◆ **Exercise aim**
Your output should contain every record, unchanged.
BEGIN
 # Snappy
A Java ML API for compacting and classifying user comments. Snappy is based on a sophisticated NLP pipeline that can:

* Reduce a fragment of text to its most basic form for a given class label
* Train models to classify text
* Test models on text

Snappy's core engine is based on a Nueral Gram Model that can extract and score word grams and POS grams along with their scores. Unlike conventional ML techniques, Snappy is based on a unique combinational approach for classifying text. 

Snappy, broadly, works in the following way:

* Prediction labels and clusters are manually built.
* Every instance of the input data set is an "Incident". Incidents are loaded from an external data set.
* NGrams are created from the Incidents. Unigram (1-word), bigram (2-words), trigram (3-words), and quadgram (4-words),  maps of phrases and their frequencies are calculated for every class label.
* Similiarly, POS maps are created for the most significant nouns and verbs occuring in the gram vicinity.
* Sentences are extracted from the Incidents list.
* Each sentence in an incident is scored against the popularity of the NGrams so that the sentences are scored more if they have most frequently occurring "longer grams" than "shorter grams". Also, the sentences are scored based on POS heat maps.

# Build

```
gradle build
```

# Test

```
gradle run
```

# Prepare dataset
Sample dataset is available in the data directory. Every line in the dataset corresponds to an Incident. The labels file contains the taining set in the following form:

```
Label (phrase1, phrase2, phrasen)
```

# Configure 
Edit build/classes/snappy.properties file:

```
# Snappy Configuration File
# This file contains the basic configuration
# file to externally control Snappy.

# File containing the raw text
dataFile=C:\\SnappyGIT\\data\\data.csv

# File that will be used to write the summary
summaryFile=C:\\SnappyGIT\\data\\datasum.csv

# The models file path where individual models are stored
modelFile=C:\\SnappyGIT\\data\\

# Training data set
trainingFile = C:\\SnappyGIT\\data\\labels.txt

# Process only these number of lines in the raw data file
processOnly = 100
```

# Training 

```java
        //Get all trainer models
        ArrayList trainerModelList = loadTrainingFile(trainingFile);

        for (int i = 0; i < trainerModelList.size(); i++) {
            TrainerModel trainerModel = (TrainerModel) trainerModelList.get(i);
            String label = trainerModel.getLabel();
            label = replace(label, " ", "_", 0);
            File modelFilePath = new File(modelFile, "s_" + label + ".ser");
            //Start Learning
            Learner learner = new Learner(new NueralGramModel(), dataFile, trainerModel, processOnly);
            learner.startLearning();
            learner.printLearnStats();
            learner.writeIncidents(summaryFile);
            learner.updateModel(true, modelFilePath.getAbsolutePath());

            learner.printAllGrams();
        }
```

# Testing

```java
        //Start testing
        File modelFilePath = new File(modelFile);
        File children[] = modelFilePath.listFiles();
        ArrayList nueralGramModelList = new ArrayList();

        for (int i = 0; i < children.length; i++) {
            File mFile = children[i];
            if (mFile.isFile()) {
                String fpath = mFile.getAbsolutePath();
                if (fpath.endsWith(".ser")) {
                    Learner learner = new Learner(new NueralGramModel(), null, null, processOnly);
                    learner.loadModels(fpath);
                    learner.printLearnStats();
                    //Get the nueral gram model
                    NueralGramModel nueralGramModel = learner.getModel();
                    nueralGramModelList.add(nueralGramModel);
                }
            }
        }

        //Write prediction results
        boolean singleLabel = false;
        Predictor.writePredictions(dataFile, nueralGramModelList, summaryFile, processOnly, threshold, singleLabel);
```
END
◆ **Output for this exercise**
 # Snappy
A Java ML API for compacting and classifying user comments. Snappy is based on a sophisticated NLP pipeline that can:

* Reduce a fragment of text to its most basic form for a given class label
* Train models to classify text
* Test models on text

Snappy's core engine is based on a Nueral Gram Model that can extract and score word grams and POS grams along with their scores. Unlike conventional ML techniques, Snappy is based on a unique combinational approach for classifying text. 

Snappy, broadly, works in the following way:

* Prediction labels and clusters are manually built.
* Every instance of the input data set is an "Incident". Incidents are loaded from an external data set.
* NGrams are created from the Incidents. Unigram (1-word), bigram (2-words), trigram (3-words), and quadgram (4-words),  maps of phrases and their frequencies are calculated for every class label.
* Similiarly, POS maps are created for the most significant nouns and verbs occuring in the gram vicinity.
* Sentences are extracted from the Incidents list.
* Each sentence in an incident is scored against the popularity of the NGrams so that the sentences are scored more if they have most frequently occurring "longer grams" than "shorter grams". Also, the sentences are scored based on POS heat maps.

# Build

```
gradle build
```

# Test

```
gradle run
```

# Prepare dataset
Sample dataset is available in the data directory. Every line in the dataset corresponds to an Incident. The labels file contains the taining set in the following form:

```
Label (phrase1, phrase2, phrasen)
```

# Configure 
Edit build/classes/snappy.properties file:

```
# Snappy Configuration File
# This file contains the basic configuration
# file to externally control Snappy.

# File containing the raw text
dataFile=C:\\SnappyGIT\\data\\data.csv

# File that will be used to write the summary
summaryFile=C:\\SnappyGIT\\data\\datasum.csv

# The models file path where individual models are stored
modelFile=C:\\SnappyGIT\\data\\

# Training data set
trainingFile = C:\\SnappyGIT\\data\\labels.txt

# Process only these number of lines in the raw data file
processOnly = 100
```

# Training 

```java
        //Get all trainer models
        ArrayList trainerModelList = loadTrainingFile(trainingFile);

        for (int i = 0; i < trainerModelList.size(); i++) {
            TrainerModel trainerModel = (TrainerModel) trainerModelList.get(i);
            String label = trainerModel.getLabel();
            label = replace(label, " ", "_", 0);
            File modelFilePath = new File(modelFile, "s_" + label + ".ser");
            //Start Learning
            Learner learner = new Learner(new NueralGramModel(), dataFile, trainerModel, processOnly);
            learner.startLearning();
            learner.printLearnStats();
            learner.writeIncidents(summaryFile);
            learner.updateModel(true, modelFilePath.getAbsolutePath());

            learner.printAllGrams();
        }
```

# Testing

```java
        //Start testing
        File modelFilePath = new File(modelFile);
        File children[] = modelFilePath.listFiles();
        ArrayList nueralGramModelList = new ArrayList();

        for (int i = 0; i < children.length; i++) {
            File mFile = children[i];
            if (mFile.isFile()) {
                String fpath = mFile.getAbsolutePath();
                if (fpath.endsWith(".ser")) {
                    Learner learner = new Learner(new NueralGramModel(), null, null, processOnly);
                    learner.loadModels(fpath);
                    learner.printLearnStats();
                    //Get the nueral gram model
                    NueralGramModel nueralGramModel = learner.getModel();
                    nueralGramModelList.add(nueralGramModel);
                }
            }
        }

        //Write prediction results
        boolean singleLabel = false;
        Predictor.writePredictions(dataFile, nueralGramModelList, summaryFile, processOnly, threshold, singleLabel);
```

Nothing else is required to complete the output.